When to Use Trigger.dev

Use Trigger.dev if:

  • You’re building agent workflows in TypeScript and need durable execution.
  • You want managed infrastructure without running Temporal Server.
  • Your tasks have clear async boundaries (LLM calls, API requests, database queries).
  • You can tolerate checkpoint-based resumption instead of full event replay.

Avoid Trigger.dev if:

  • You need multi-language support (Go, Python, Java).
  • Your workflows require fine-grained replay (arbitrary code paths, not just await points).
  • You have strict data residency requirements and can’t use a managed platform.
  • You need the ecosystem maturity and production track record of Temporal.

Technical Verdict

Trigger.dev V2 solves a real problem: TypeScript developers building agent workflows need durable execution without the operational complexity of Temporal. The checkpoint-based model is simpler to reason about and faster to deploy. The trade-off is less flexibility and a smaller ecosystem.
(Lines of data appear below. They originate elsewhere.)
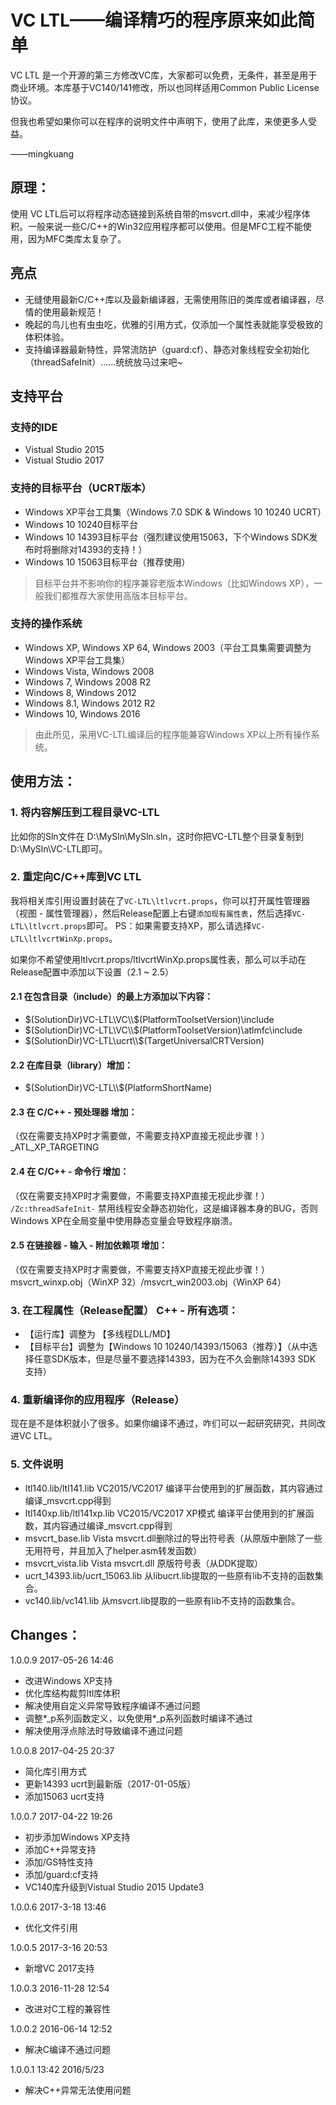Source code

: ﻿
# VC LTL——编译精巧的程序原来如此简单

VC LTL 是一个开源的第三方修改VC库，大家都可以免费，无条件，甚至是用于商业环境。本库基于VC140/141修改，所以也同样适用Common Public License协议。

但我也希望如果你可以在程序的说明文件中声明下，使用了此库，来使更多人受益。

——mingkuang


## 原理：
使用 VC LTL后可以将程序动态链接到系统自带的msvcrt.dll中，来减少程序体积。一般来说一些C/C++的Win32应用程序都可以使用。但是MFC工程不能使用，因为MFC类库太复杂了。

## 亮点
* 无缝使用最新C/C++库以及最新编译器，无需使用陈旧的类库或者编译器，尽情的使用最新规范！
* 晚起的鸟儿也有虫虫吃，优雅的引用方式，仅添加一个属性表就能享受极致的体积体验。
* 支持编译器最新特性，异常流防护（guard:cf）、静态对象线程安全初始化（threadSafeInit）……统统放马过来吧~

## 支持平台
### 支持的IDE
* Vistual Studio 2015
* Vistual Studio 2017

### 支持的目标平台（UCRT版本）
* Windows XP平台工具集（Windows 7.0 SDK & Windows 10 10240 UCRT）
* Windows 10 10240目标平台
* Windows 10 14393目标平台（强烈建议使用15063，下个Windows SDK发布时将删除对14393的支持！）
* Windows 10 15063目标平台（推荐使用）

> 目标平台并不影响你的程序兼容老版本Windows（比如Windows XP），一般我们都推荐大家使用高版本目标平台。

### 支持的操作系统
* Windows XP, Windows XP 64, Windows 2003（平台工具集需要调整为 Windows XP平台工具集）
* Windows Vista, Windows 2008
* Windows 7, Windows 2008 R2
* Windows 8, Windows 2012
* Windows 8.1, Windows 2012 R2
* Windows 10, Windows 2016

> 由此所见，采用VC-LTL编译后的程序能兼容Windows XP以上所有操作系统。

## 使用方法：
### 1. 将内容解压到工程目录VC-LTL
比如你的Sln文件在 D:\MySln\MySln.sln，这时你把VC-LTL整个目录复制到D:\MySln\VC-LTL即可。


### 2. 重定向C/C++库到VC LTL
我将相关库引用设置封装在了`VC-LTL\ltlvcrt.props`，你可以打开属性管理器（视图 - 属性管理器），然后Release配置上右键`添加现有属性表`，然后选择`VC-LTL\ltlvcrt.props`即可。
PS：如果需要支持XP，那么请选择`VC-LTL\ltlvcrtWinXp.props`。

如果你不希望使用ltlvcrt.props/ltlvcrtWinXp.props属性表，那么可以手动在Release配置中添加以下设置（2.1 ~ 2.5）

#### 2.1 在包含目录（include）的最上方添加以下内容：
* $(SolutionDir)VC-LTL\VC\\$(PlatformToolsetVersion)\include
* $(SolutionDir)VC-LTL\VC\\$(PlatformToolsetVersion)\atlmfc\include
* $(SolutionDir)VC-LTL\ucrt\\$(TargetUniversalCRTVersion)

#### 2.2 在库目录（library）增加：
* $(SolutionDir)VC-LTL\\$(PlatformShortName)

#### 2.3 在 C/C++ - 预处理器 增加：
（仅在需要支持XP时才需要做，不需要支持XP直接无视此步骤！）<br>
_ATL_XP_TARGETING

#### 2.4 在 C/C++ - 命令行 增加：
（仅在需要支持XP时才需要做，不需要支持XP直接无视此步骤！）<br>
`/Zc:threadSafeInit-` 禁用线程安全静态初始化，这是编译器本身的BUG，否则Windows XP在全局变量中使用静态变量会导致程序崩溃。

#### 2.5 在链接器 - 输入 - 附加依赖项 增加：
（仅在需要支持XP时才需要做，不需要支持XP直接无视此步骤！）<br>
msvcrt_winxp.obj（WinXP 32）/msvcrt_win2003.obj（WinXP 64）

### 3. 在工程属性（Release配置） C++ - 所有选项：
* 【运行库】调整为 【多线程DLL/MD】
* 【目标平台】调整为【Windows 10 10240/14393/15063（推荐）】（从中选择任意SDK版本，但是尽量不要选择14393，因为在不久会删除14393 SDK 支持）

### 4. 重新编译你的应用程序（Release）
现在是不是体积就小了很多。如果你编译不通过，咋们可以一起研究研究，共同改进VC LTL。


### 5. 文件说明
* ltl140.lib/ltl141.lib VC2015/VC2017 编译平台使用到的扩展函数，其内容通过编译_msvcrt.cpp得到
* ltl140xp.lib/ltl141xp.lib VC2015/VC2017 XP模式 编译平台使用到的扩展函数，其内容通过编译_msvcrt.cpp得到
* msvcrt_base.lib Vista msvcrt.dll删除过的导出符号表（从原版中删除了一些无用符号，并且加入了helper.asm转发函数）
* msvcrt_vista.lib Vista msvcrt.dll 原版符号表（从DDK提取）
* ucrt_14393.lib/ucrt_15063.lib 从libucrt.lib提取的一些原有lib不支持的函数集合。
* vc140.lib/vc141.lib 从msvcrt.lib提取的一些原有lib不支持的函数集合。

## Changes：
1.0.0.9 2017-05-26 14:46
* 改进Windows XP支持
* 优化库结构裁剪ltl库体积
* 解决使用自定义异常导致程序编译不通过问题
* 调整*_p系列函数定义，以免使用*_p系列函数时编译不通过
* 解决使用浮点除法时导致编译不通过问题

1.0.0.8 2017-04-25 20:37
* 简化库引用方式
* 更新14393 ucrt到最新版（2017-01-05版）
* 添加15063 ucrt支持

1.0.0.7 2017-04-22 19:26
* 初步添加Windows XP支持
* 添加C++异常支持
* 添加/GS特性支持
* 添加/guard:cf支持
* VC140库升级到Vistual Studio 2015 Update3

1.0.0.6 2017-3-18 13:46
* 优化文件引用

1.0.0.5 2017-3-16 20:53
* 新增VC 2017支持

1.0.0.3 2016-11-28 12:54
* 改进对C工程的兼容性

1.0.0.2 2016-06-14 12:52
* 解决C编译不通过问题

1.0.0.1 13:42 2016/5/23
* 解决C++异常无法使用问题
For teams building agentic AI projects in TypeScript, Trigger.dev is a pragmatic choice. You get resumable workflows, automatic retries, and built-in observability without running a distributed database. For teams that need multi-language support or full event replay, Temporal remains the better option despite its complexity.

The pivot from “Zapier alternative” to “Temporal alternative” signals a market shift. Developers don’t just need event triggers. They need orchestration primitives that handle long-running, stateful, fault-tolerant workflows. Trigger.dev’s architecture reveals what those primitives look like in a TypeScript-first world.